> [Requirement]
From the data, return each line holding the word "with".

(Data items)

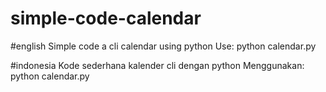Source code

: # simple-code-calendar
#english
Simple code a cli calendar using python 
Use: python calendar.py

#indonesia
Kode sederhana kalender cli dengan python 
Menggunakan: python calendar.py
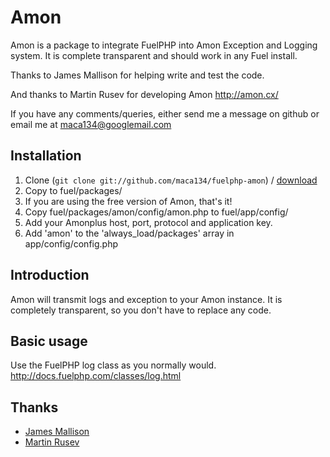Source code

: Amon
====

Amon is a package to integrate FuelPHP into Amon Exception and Logging system. 
It is complete transparent and should work in any Fuel install.

Thanks to James Mallison for helping write and test the code.

And thanks to Martin Rusev for developing Amon http://amon.cx/

If you have any comments/queries, either send me a message on github or email me at maca134@googlemail.com

Installation
------------

1. Clone (`git clone git://github.com/maca134/fuelphp-amon`) / [download](https://github.com/maca134/fuelphp-amon/zipball/master)
2. Copy to fuel/packages/
3. If you are using the free version of Amon, that's it!
4. Copy fuel/packages/amon/config/amon.php to fuel/app/config/
5. Add your Amonplus host, port, protocol and application key.
6. Add 'amon' to the 'always_load/packages' array in app/config/config.php

Introduction
------------

Amon will transmit logs and exception to your Amon instance. It is completely transparent, so you don't have to replace any code. 

Basic usage
-----------

Use the FuelPHP log class as you normally would. http://docs.fuelphp.com/classes/log.html

Thanks
------

 - [James Mallison](http://www.j7mbo.co.uk)
 - [Martin Rusev](http://amon.cx/)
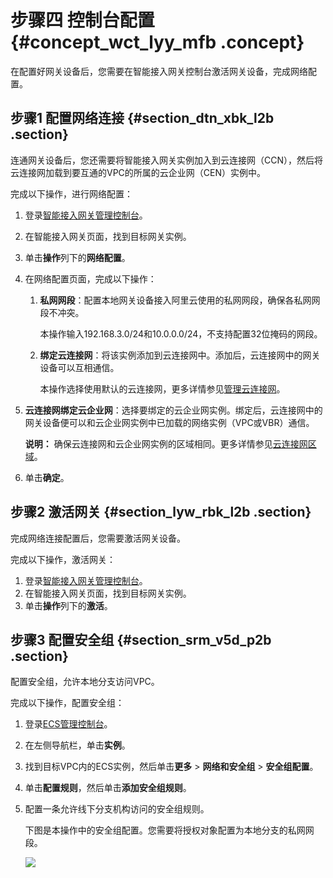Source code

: # 步骤四 控制台配置 {#concept_wct_lyy_mfb .concept}

在配置好网关设备后，您需要在智能接入网关控制台激活网关设备，完成网络配置。

## 步骤1 配置网络连接 {#section_dtn_xbk_l2b .section}

连通网关设备后，您还需要将智能接入网关实例加入到云连接网（CCN），然后将云连接网加载到要互通的VPC的所属的云企业网（CEN）实例中。

完成以下操作，进行网络配置：

1.  登录[智能接入网关管理控制台](https://smartag.console.aliyun.com/)。
2.  在智能接入网关页面，找到目标网关实例。
3.  单击**操作**列下的**网络配置**。
4.  在网络配置页面，完成以下操作：
    1.  **私网网段**：配置本地网关设备接入阿里云使用的私网网段，确保各私网网段不冲突。

        本操作输入192.168.3.0/24和10.0.0.0/24，不支持配置32位掩码的网段。

    2.  **绑定云连接网**：将该实例添加到云连接网中。添加后，云连接网中的网关设备可以互相通信。

        本操作选择使用默认的云连接网，更多详情参见[管理云连接网](../cn.zh-CN/控制台配置指南/管理云连接网.md#)。

5.  **云连接网绑定云企业网**：选择要绑定的云企业网实例。绑定后，云连接网中的网关设备便可以和云企业网实例中已加载的网络实例（VPC或VBR）通信。

    **说明：** 确保云连接网和云企业网实例的区域相同。更多详情参见[云连接网区域](../cn.zh-CN/控制台配置指南/管理云连接网.md#section_sb4_vqf_l2b)。

6.  单击**确定**。

## 步骤2 激活网关 {#section_lyw_rbk_l2b .section}

完成网络连接配置后，您需要激活网关设备。

完成以下操作，激活网关：

1.  登录[智能接入网关管理控制台](https://smartag.console.aliyun.com/)。
2.  在智能接入网关页面，找到目标网关实例。
3.  单击**操作**列下的**激活**。

## 步骤3 配置安全组 {#section_srm_v5d_p2b .section}

配置安全组，允许本地分支访问VPC。

完成以下操作，配置安全组：

1.  登录[ECS管理控制台](https://ecs.console.aliyun.com)。
2.  在左侧导航栏，单击**实例**。
3.  找到目标VPC内的ECS实例，然后单击**更多** \> **网络和安全组** \> **安全组配置**。
4.  单击**配置规则**，然后单击**添加安全组规则**。
5.  配置一条允许线下分支机构访问的安全组规则。

    下图是本操作中的安全组配置。您需要将授权对象配置为本地分支的私网网段。

    ![](http://static-aliyun-doc.oss-cn-hangzhou.aliyuncs.com/assets/img/23710/154477663613853_zh-CN.png)


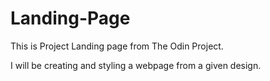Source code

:# Landing-Page
This is Project Landing page from The Odin Project.

I will be creating and styling a webpage from a given design.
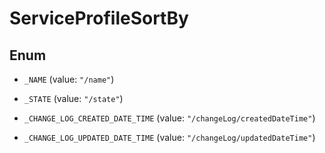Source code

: 

# ServiceProfileSortBy

## Enum


* `_NAME` (value: `"/name"`)

* `_STATE` (value: `"/state"`)

* `_CHANGE_LOG_CREATED_DATE_TIME` (value: `"/changeLog/createdDateTime"`)

* `_CHANGE_LOG_UPDATED_DATE_TIME` (value: `"/changeLog/updatedDateTime"`)



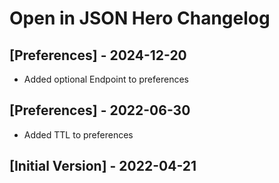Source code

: # Open in JSON Hero Changelog

## [Preferences] - 2024-12-20

- Added optional Endpoint to preferences

## [Preferences] - 2022-06-30

- Added TTL to preferences

## [Initial Version] - 2022-04-21
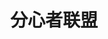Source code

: ---
title: 分心者联盟
tags: [AS, ASD, 孤独症谱系, Aspie]
color: info
description: 虽然ADHD因为注意力问题和冲动问题会遇到很多障碍和麻烦，但是ADHD人士同时也有独特的长处
external_url: http://mp.weixin.qq.com/s?__biz=MzIyMzgyMjY5NQ==&amp;mid=2247484259&amp;idx=2&amp;sn=b2d3d334453940695861ddd098f300be&amp;chksm=e819156bdf6e9c7d743cf5caa31ac7b868105c2cf3349a93233b17b022b17fe1c418a4f57383&amp;scene=27#wechat_redirect
---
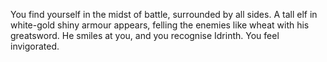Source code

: You find yourself in the midst of battle, surrounded by all sides. A tall elf in white-gold shiny armour appears, felling the enemies like wheat with his greatsword. He smiles at you, and you recognise Idrinth. You feel invigorated.
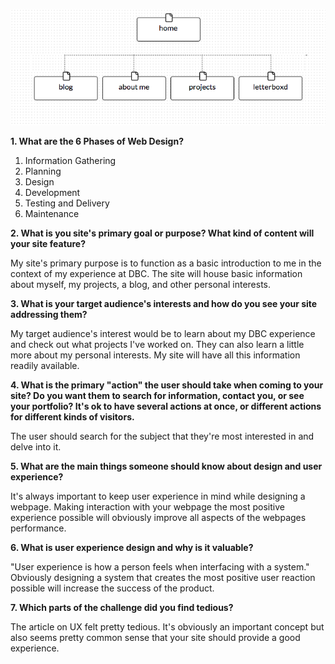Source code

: ![sitemap](/week-2/imgs/site-map.png "This is my sitemap")

**1. What are the 6 Phases of Web Design?**

1) Information Gathering
2) Planning
3) Design
4) Development
5) Testing and Delivery
6) Maintenance

**2. What is you site's primary goal or purpose? What kind of content will your site feature?**

My site's primary purpose is to function as a basic introduction to me in the context of my experience at DBC. The site will house basic information about myself, my projects, a blog, and other personal interests.

**3. What is your target audience's interests and how do you see your site addressing them?**

My target audience's interest would be to learn about my DBC experience and check out what projects I've worked on. They can also learn a little more about my personal interests. My site will have all this information readily available.

**4. What is the primary "action" the user should take when coming to your site? Do you want them to search for information, contact you, or see your portfolio? It's ok to have several actions at once, or different actions for different kinds of visitors.**

The user should search for the subject that they're most interested in and delve into it.

**5. What are the main things someone should know about design and user experience?**

It's always important to keep user experience in mind while designing a webpage. Making interaction with your webpage the most positive experience possible will obviously improve all aspects of the webpages performance.

**6. What is user experience design and why is it valuable?**

"User experience is how a person feels when interfacing with a system." Obviously designing a system that creates the most positive user reaction possible will increase the success of the product.

**7. Which parts of the challenge did you find tedious?**

The article on UX felt pretty tedious. It's obviously an important concept but also seems pretty common sense that your site should provide a good experience.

> [Exercise output]
: You find yourself in the midst of battle, surrounded by all sides. A tall elf in white-gold shiny armour appears, felling the enemies like wheat with his greatsword. He smiles at you, and you recognise Idrinth. You feel invigorated.
It's always important to keep user experience in mind while designing a webpage. Making interaction with your webpage the most positive experience possible will obviously improve all aspects of the webpages performance.
"User experience is how a person feels when interfacing with a system." Obviously designing a system that creates the most positive user reaction possible will increase the success of the product.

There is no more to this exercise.